The Firebird WRC is a beast of s GS ski that is easily tamed, as long as you meet a couple of prerequisites. First, stop asking it to turn at slow speeds, a total waste of its talents. The WRC solves this problem for you by continuing to accelerate until it feels inspired to take the top off its first turn at around 30mph. Second, keep it on trail. If you take it into soft snow it will burrow into it until it finds the bottom, where it will stay until you get a crane to extract it.
Third, don’t ski it passively. Presumably you’re contemplating a race ski because you already know how to drive one, so get after it, for therein lies the reward.
What distinguishes the Nordica Enforcer 100 from the other benchmark models in the All-Mountain West category isn’t its poplar/beech/balsa core nor its two sheets of .4mm Titanal; it’s the length and flex of its traditional camber line that instill it with power, precision and pop off the edge.
Most skis 100mm or more underfoot don’t have a lot of camber built into the baseline, so they’re easier to push around in soft snow. The Enforcer 100 isn’t drinking this Kool-Aid; it’s made for skiers who know how to stand on a ski and drive it. If you look at a pair base-to-base, you’ll notice that the while the tip and tail are amply rockered upward, they’re stubby in length, a shape Nordica aptly names Blunt Nose. The rest of the ski is arched considerably, assuring as long and secure an edge connection as you can find in a double-rockered baseline.
In its longer lengths, the Enforcer 100 is a strong skier’s salvation, able to respond forcefully to pressure.
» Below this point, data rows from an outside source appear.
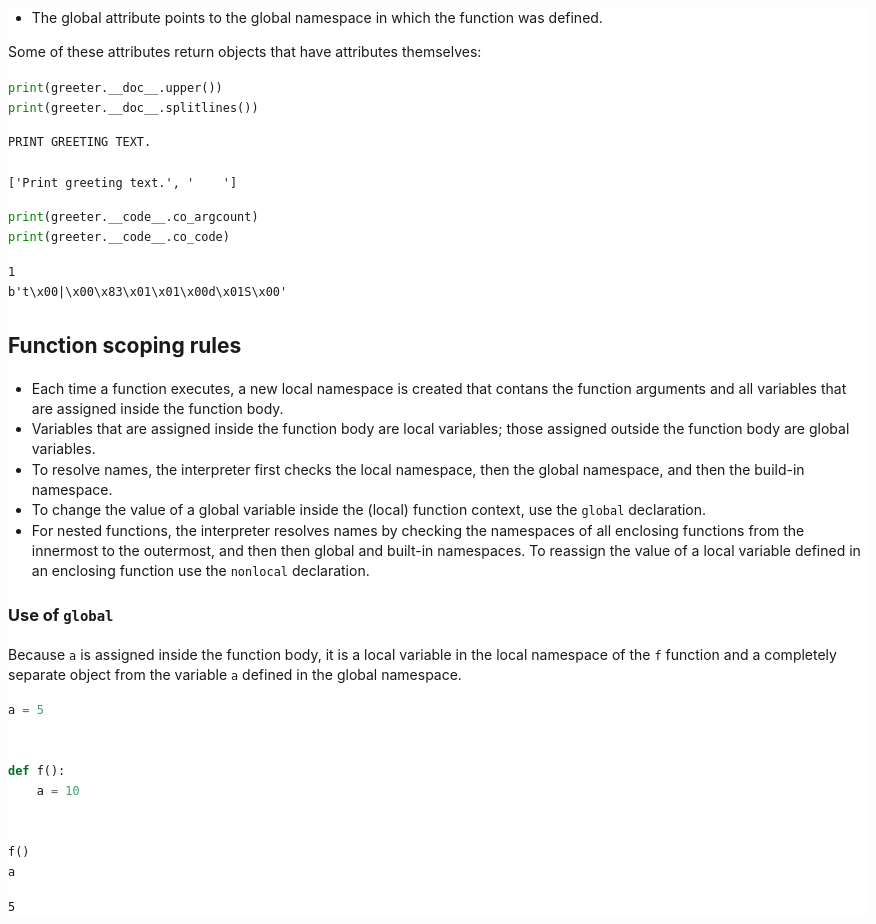 -   The global attribute points to the global namespace in which the function was defined.

Some of these attributes return objects that have attributes themselves:

``` python
print(greeter.__doc__.upper())
print(greeter.__doc__.splitlines())
```

    PRINT GREETING TEXT.
        
    ['Print greeting text.', '    ']

``` python
print(greeter.__code__.co_argcount)
print(greeter.__code__.co_code)
```

    1
    b't\x00|\x00\x83\x01\x01\x00d\x01S\x00'

## Function scoping rules

-   Each time a function executes, a new local namespace is created that contans the function arguments and all variables that are assigned inside the function body.
-   Variables that are assigned inside the function body are local variables; those assigned outside the function body are global variables.
-   To resolve names, the interpreter first checks the local namespace, then the global namespace, and then the build-in namespace.
-   To change the value of a global variable inside the (local) function context, use the `global` declaration.
-   For nested functions, the interpreter resolves names by checking the namespaces of all enclosing functions from the innermost to the outermost, and then then global and built-in namespaces. To reassign the value of a local variable defined in an enclosing function use the `nonlocal` declaration.

### Use of `global`

Because `a` is assigned inside the function body, it is a local variable in the local namespace of the `f` function and a completely separate object from the variable `a` defined in the global namespace.

``` python
a = 5


def f():
    a = 10


f()
a
```

    5
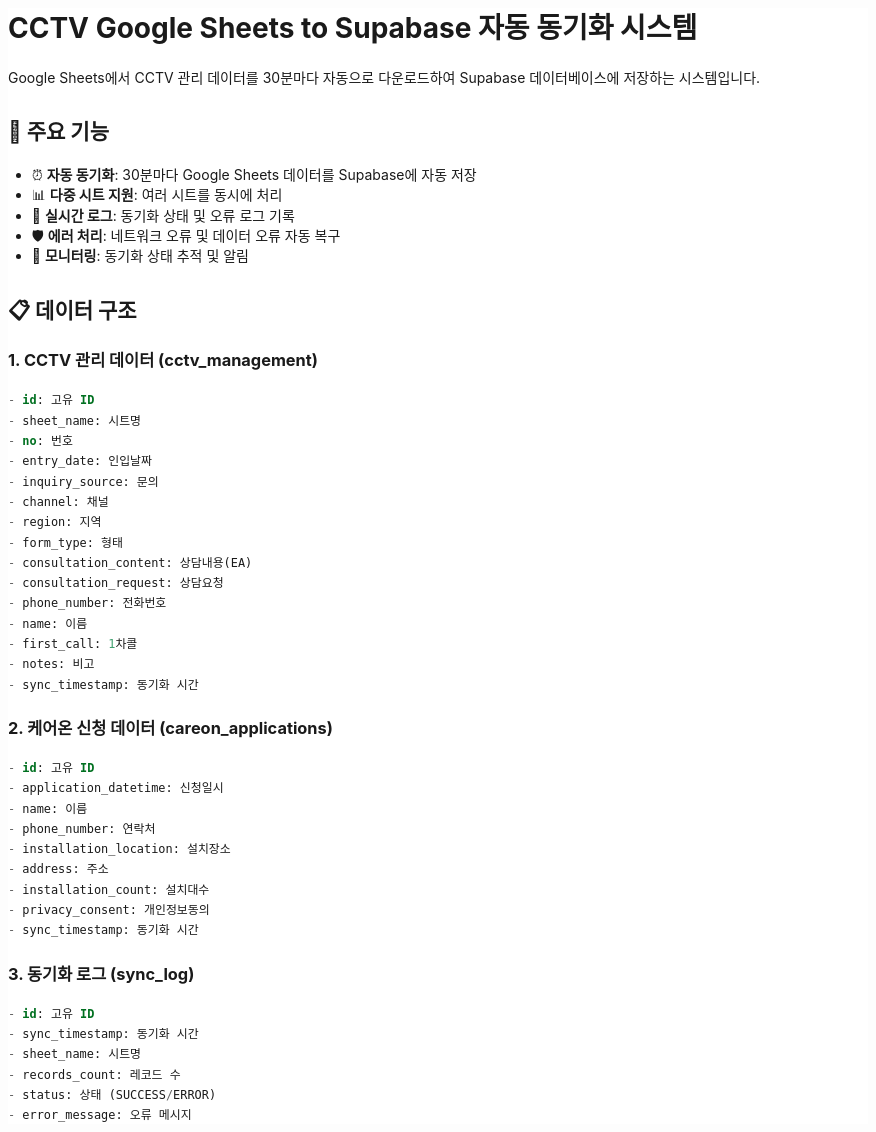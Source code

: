 # CCTV Google Sheets to Supabase 자동 동기화 시스템

Google Sheets에서 CCTV 관리 데이터를 30분마다 자동으로 다운로드하여 Supabase 데이터베이스에 저장하는 시스템입니다.

## 🎯 주요 기능

- ⏰ **자동 동기화**: 30분마다 Google Sheets 데이터를 Supabase에 자동 저장
- 📊 **다중 시트 지원**: 여러 시트를 동시에 처리
- 🔄 **실시간 로그**: 동기화 상태 및 오류 로그 기록
- 🛡️ **에러 처리**: 네트워크 오류 및 데이터 오류 자동 복구
- 📱 **모니터링**: 동기화 상태 추적 및 알림

## 📋 데이터 구조

### 1. CCTV 관리 데이터 (cctv_management)
```sql
- id: 고유 ID
- sheet_name: 시트명
- no: 번호
- entry_date: 인입날짜
- inquiry_source: 문의
- channel: 채널
- region: 지역
- form_type: 형태
- consultation_content: 상담내용(EA)
- consultation_request: 상담요청
- phone_number: 전화번호
- name: 이름
- first_call: 1차콜
- notes: 비고
- sync_timestamp: 동기화 시간
```

### 2. 케어온 신청 데이터 (careon_applications)
```sql
- id: 고유 ID
- application_datetime: 신청일시
- name: 이름
- phone_number: 연락처
- installation_location: 설치장소
- address: 주소
- installation_count: 설치대수
- privacy_consent: 개인정보동의
- sync_timestamp: 동기화 시간
```

### 3. 동기화 로그 (sync_log)
```sql
- id: 고유 ID
- sync_timestamp: 동기화 시간
- sheet_name: 시트명
- records_count: 레코드 수
- status: 상태 (SUCCESS/ERROR)
- error_message: 오류 메시지
```
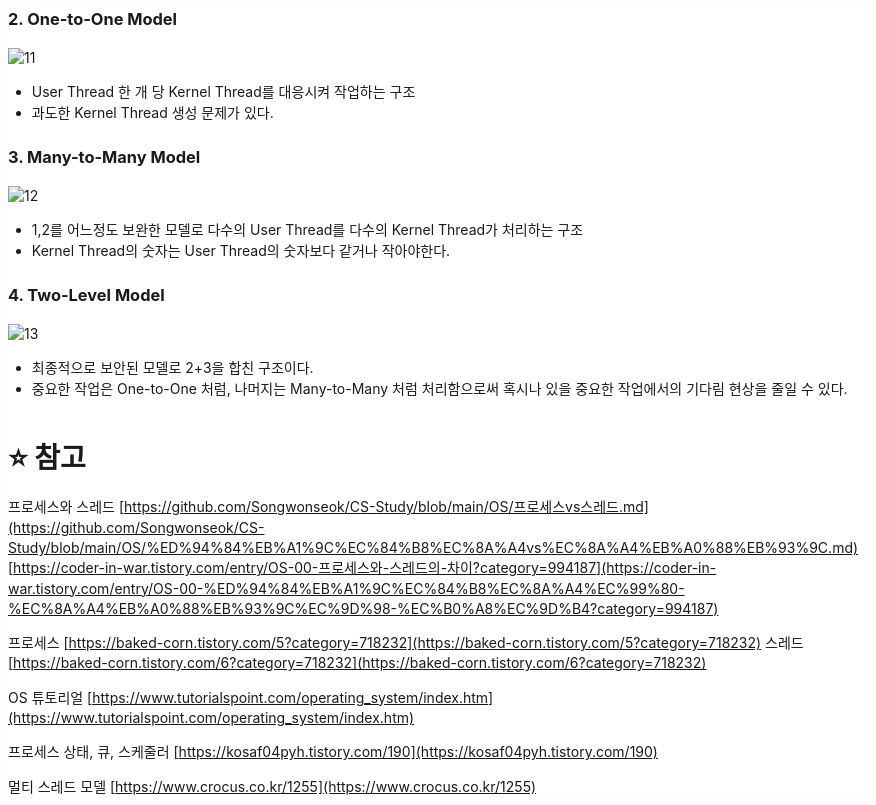 ### 2. One-to-One Model

![11](https://user-images.githubusercontent.com/71375034/147556853-4c4d6dbf-4609-4fa4-b340-8b5a2c49481c.png)

- User Thread 한 개 당 Kernel Thread를 대응시켜 작업하는 구조
- 과도한 Kernel Thread 생성 문제가 있다.

### 3. Many-to-Many Model

![12](https://user-images.githubusercontent.com/71375034/147556866-f1401ad1-ce2b-48ac-91fe-138fb5dd5473.png)

- 1,2를 어느정도 보완한 모델로 다수의 User Thread를 다수의 Kernel Thread가 처리하는 구조
- Kernel Thread의 숫자는 User Thread의 숫자보다 같거나 작아야한다.

### 4. Two-Level Model

![13](https://user-images.githubusercontent.com/71375034/147556877-a2aad1d6-3f2e-47b8-ada6-0ab92e25362c.png)

- 최종적으로 보안된 모델로 2+3을 합친 구조이다.
- 중요한 작업은 One-to-One 처럼, 나머지는 Many-to-Many 처럼 처리함으로써 혹시나 있을 중요한 작업에서의 기다림 현상을 줄일 수 있다.
    

# ⭐️ 참고

프로세스와 스레드
[https://github.com/Songwonseok/CS-Study/blob/main/OS/프로세스vs스레드.md](https://github.com/Songwonseok/CS-Study/blob/main/OS/%ED%94%84%EB%A1%9C%EC%84%B8%EC%8A%A4vs%EC%8A%A4%EB%A0%88%EB%93%9C.md)
[https://coder-in-war.tistory.com/entry/OS-00-프로세스와-스레드의-차이?category=994187](https://coder-in-war.tistory.com/entry/OS-00-%ED%94%84%EB%A1%9C%EC%84%B8%EC%8A%A4%EC%99%80-%EC%8A%A4%EB%A0%88%EB%93%9C%EC%9D%98-%EC%B0%A8%EC%9D%B4?category=994187)

프로세스
[https://baked-corn.tistory.com/5?category=718232](https://baked-corn.tistory.com/5?category=718232)
스레드
[https://baked-corn.tistory.com/6?category=718232](https://baked-corn.tistory.com/6?category=718232)

OS 튜토리얼
[https://www.tutorialspoint.com/operating_system/index.htm](https://www.tutorialspoint.com/operating_system/index.htm)

프로세스 상태, 큐, 스케줄러
[https://kosaf04pyh.tistory.com/190](https://kosaf04pyh.tistory.com/190)

멀티 스레드 모델
[https://www.crocus.co.kr/1255](https://www.crocus.co.kr/1255)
Jim Schaffner of Start Haus, a big man who skis with a racer’s innate aggression, hails the Enforcer 100 as “really, really fun and these conditions, which consist of 16 inches of slightly compact powder which is starting to get chopped up. Found this ski to be really versatile, moving smoothly from the chopped-up stuff into fresh pow. All in all, a very good ski for conditions today and I can see its versatility would extend to other conditions, as well.”
When Nordica introduced the original Enforcer five years ago, it already had a 100mm-underfoot model in its line, the NRGy 100, and the more acutely rockered Enforcer could have been misconstrued as redundant. Yet the Enforcer immediately earned a name for itself as a new breed of all-terrain ski that disguised a fully cambered baseline – and all the power it entails – between rockered extremities. As the Enforcer family grew, first wider, then skinnier, the arrival of an Enforcer 88 became inevitable.
Now that the long and winding road between the first Enforcer and the last has reached its destination, one can only wonder, what took them so long? This ski is a marvel, stable enough to navigate scoured wind crust yet ready to pounce turn to turn on hardpack with barely a transition between the two contrary conditions. Its score for short-radius turns is off the charts, yet it can lay into a big-bellied arc as comfortably as a cat curling up on a sofa.